# Exercise aim
All that is wanted is an exact copy of the lines below, starting at the one that contains "- 新增http_error" and running to the end.

# Stored data
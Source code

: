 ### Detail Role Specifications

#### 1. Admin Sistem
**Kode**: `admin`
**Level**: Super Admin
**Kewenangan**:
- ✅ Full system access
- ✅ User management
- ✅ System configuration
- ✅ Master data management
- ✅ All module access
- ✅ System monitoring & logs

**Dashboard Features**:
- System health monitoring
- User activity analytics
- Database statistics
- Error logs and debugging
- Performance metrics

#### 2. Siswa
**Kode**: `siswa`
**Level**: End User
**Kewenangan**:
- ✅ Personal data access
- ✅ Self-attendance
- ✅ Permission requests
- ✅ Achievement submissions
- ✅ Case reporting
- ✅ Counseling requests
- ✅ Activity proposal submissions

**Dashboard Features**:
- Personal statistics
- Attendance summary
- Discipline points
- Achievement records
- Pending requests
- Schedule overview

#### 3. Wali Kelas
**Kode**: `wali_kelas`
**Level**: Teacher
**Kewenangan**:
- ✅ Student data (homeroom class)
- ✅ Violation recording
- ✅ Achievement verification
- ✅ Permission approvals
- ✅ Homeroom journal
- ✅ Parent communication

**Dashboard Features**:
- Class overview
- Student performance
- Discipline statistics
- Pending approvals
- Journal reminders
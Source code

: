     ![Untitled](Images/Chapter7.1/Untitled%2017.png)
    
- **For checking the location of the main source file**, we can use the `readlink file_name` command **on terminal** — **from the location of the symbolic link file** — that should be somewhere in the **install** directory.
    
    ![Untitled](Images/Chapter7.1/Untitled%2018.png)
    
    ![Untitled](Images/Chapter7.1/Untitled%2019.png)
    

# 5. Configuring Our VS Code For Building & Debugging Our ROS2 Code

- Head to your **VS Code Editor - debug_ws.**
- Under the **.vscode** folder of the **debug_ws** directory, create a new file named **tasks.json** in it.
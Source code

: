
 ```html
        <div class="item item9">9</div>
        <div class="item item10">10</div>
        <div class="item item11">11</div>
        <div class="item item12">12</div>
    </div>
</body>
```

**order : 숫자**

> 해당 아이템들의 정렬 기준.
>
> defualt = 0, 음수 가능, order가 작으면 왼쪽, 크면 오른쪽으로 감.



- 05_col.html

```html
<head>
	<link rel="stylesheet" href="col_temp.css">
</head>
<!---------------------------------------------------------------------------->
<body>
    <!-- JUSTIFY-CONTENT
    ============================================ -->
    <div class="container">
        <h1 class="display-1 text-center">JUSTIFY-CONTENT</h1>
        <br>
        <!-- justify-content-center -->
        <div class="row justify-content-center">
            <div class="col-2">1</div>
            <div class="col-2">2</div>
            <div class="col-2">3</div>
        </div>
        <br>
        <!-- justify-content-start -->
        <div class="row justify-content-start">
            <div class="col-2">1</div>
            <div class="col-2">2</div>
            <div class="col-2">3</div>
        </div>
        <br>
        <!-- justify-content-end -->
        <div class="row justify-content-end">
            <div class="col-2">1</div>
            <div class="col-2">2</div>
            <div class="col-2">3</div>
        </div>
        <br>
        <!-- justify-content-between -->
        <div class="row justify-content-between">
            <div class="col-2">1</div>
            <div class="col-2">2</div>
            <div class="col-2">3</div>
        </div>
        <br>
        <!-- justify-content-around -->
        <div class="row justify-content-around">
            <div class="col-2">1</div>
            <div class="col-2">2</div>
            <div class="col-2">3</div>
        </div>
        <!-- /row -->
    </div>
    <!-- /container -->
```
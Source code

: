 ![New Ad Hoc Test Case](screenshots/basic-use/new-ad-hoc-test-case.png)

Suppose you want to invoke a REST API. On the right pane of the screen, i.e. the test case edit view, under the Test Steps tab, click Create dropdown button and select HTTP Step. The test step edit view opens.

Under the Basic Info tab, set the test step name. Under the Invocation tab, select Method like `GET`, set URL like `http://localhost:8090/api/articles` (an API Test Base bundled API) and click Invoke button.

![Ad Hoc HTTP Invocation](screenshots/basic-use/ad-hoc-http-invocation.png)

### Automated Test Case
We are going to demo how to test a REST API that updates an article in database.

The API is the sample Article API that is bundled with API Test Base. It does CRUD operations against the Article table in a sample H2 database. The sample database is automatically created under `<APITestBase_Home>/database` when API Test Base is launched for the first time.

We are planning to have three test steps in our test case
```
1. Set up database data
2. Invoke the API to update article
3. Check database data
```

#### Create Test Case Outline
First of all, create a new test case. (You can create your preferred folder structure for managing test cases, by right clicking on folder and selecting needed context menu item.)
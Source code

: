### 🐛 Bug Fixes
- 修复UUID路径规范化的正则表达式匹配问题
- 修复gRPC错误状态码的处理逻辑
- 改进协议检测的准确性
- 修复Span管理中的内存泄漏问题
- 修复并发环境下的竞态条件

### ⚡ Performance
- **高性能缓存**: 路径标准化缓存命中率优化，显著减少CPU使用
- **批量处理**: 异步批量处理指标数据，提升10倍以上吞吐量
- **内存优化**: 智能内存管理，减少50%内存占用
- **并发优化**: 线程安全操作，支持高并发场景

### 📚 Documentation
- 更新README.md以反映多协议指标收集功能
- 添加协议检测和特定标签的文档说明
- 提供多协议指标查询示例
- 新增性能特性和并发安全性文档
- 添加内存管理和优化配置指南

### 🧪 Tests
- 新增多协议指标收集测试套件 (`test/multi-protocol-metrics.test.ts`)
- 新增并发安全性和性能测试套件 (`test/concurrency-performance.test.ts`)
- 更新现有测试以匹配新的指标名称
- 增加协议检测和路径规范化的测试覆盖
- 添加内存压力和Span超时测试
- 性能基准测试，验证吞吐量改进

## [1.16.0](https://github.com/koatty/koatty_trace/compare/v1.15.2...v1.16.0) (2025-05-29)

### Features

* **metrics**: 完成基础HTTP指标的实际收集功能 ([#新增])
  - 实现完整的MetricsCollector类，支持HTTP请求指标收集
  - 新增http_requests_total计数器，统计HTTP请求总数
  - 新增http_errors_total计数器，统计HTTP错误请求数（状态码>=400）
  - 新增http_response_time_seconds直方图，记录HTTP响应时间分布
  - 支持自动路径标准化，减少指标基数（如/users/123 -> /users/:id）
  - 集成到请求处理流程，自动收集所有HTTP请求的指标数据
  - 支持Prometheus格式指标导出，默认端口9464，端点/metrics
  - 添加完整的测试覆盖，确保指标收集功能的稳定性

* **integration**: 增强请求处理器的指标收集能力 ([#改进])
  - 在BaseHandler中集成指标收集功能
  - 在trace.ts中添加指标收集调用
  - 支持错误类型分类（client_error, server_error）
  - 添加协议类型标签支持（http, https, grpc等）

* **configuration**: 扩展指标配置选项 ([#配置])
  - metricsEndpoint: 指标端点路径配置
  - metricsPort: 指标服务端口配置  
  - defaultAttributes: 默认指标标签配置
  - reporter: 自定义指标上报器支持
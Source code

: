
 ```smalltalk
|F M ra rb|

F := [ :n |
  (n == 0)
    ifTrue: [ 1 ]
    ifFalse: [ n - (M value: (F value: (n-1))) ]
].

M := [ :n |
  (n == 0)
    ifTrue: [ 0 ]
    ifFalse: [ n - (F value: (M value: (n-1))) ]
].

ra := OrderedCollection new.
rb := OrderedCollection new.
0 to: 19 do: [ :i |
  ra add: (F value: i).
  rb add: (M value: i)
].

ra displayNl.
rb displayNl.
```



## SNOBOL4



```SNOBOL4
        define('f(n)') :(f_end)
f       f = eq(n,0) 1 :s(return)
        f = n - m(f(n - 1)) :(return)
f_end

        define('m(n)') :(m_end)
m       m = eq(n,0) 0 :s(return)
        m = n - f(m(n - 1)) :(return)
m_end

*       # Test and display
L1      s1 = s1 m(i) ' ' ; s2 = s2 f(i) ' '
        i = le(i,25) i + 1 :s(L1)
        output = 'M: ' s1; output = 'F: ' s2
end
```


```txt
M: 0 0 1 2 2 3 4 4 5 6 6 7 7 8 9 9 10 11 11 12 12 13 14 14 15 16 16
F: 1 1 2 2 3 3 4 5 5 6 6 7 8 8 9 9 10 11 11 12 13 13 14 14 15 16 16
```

# Result for this exercise
  - 新增http_errors_total计数器，统计HTTP错误请求数（状态码>=400）
  - 新增http_response_time_seconds直方图，记录HTTP响应时间分布
  - 支持自动路径标准化，减少指标基数（如/users/123 -> /users/:id）
  - 集成到请求处理流程，自动收集所有HTTP请求的指标数据
  - 支持Prometheus格式指标导出，默认端口9464，端点/metrics
  - 添加完整的测试覆盖，确保指标收集功能的稳定性

* **integration**: 增强请求处理器的指标收集能力 ([#改进])
  - 在BaseHandler中集成指标收集功能
  - 在trace.ts中添加指标收集调用
  - 支持错误类型分类（client_error, server_error）
  - 添加协议类型标签支持（http, https, grpc等）

* **configuration**: 扩展指标配置选项 ([#配置])
  - metricsEndpoint: 指标端点路径配置
  - metricsPort: 指标服务端口配置  
  - defaultAttributes: 默认指标标签配置
  - reporter: 自定义指标上报器支持
Source code

:
 ```smalltalk
|F M ra rb|

F := [ :n |
  (n == 0)
    ifTrue: [ 1 ]
    ifFalse: [ n - (M value: (F value: (n-1))) ]
].

M := [ :n |
  (n == 0)
    ifTrue: [ 0 ]
    ifFalse: [ n - (F value: (M value: (n-1))) ]
].

ra := OrderedCollection new.
rb := OrderedCollection new.
0 to: 19 do: [ :i |
  ra add: (F value: i).
  rb add: (M value: i)
].

ra displayNl.
rb displayNl.
```



## SNOBOL4



```SNOBOL4
        define('f(n)') :(f_end)
f       f = eq(n,0) 1 :s(return)
        f = n - m(f(n - 1)) :(return)
f_end

        define('m(n)') :(m_end)
m       m = eq(n,0) 0 :s(return)
        m = n - f(m(n - 1)) :(return)
m_end

*       # Test and display
L1      s1 = s1 m(i) ' ' ; s2 = s2 f(i) ' '
        i = le(i,25) i + 1 :s(L1)
        output = 'M: ' s1; output = 'F: ' s2
end
```


```txt
M: 0 0 1 2 2 3 4 4 5 6 6 7 7 8 9 9 10 11 11 12 12 13 14 14 15 16 16
F: 1 1 2 2 3 3 4 5 5 6 6 7 8 8 9 9 10 11 11 12 13 13 14 14 15 16 16
```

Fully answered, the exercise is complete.